- [What you will do]
The reply has to be a number alone, equal to how many lines in the entries below hold the string "System".

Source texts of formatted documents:
----------------
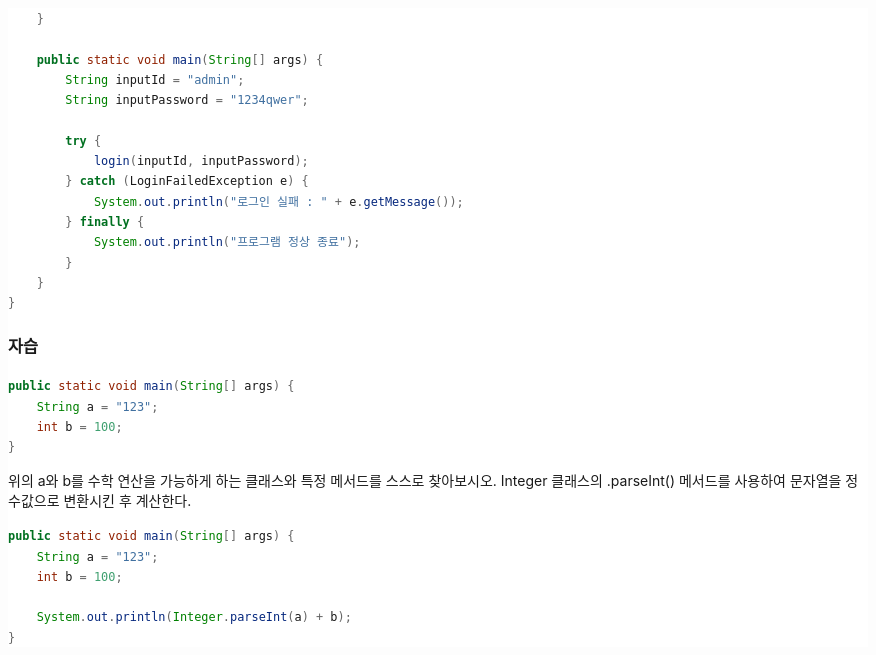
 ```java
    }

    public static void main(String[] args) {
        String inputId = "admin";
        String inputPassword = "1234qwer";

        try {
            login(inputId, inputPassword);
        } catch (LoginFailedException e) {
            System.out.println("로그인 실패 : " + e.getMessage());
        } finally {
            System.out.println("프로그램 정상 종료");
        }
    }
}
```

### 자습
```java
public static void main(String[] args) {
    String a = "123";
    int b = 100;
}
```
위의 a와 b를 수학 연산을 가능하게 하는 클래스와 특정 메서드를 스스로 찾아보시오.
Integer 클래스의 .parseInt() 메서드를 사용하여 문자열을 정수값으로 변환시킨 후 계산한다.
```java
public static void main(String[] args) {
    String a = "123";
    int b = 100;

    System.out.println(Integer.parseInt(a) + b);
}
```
----------------
- [Answer to the exercise]
3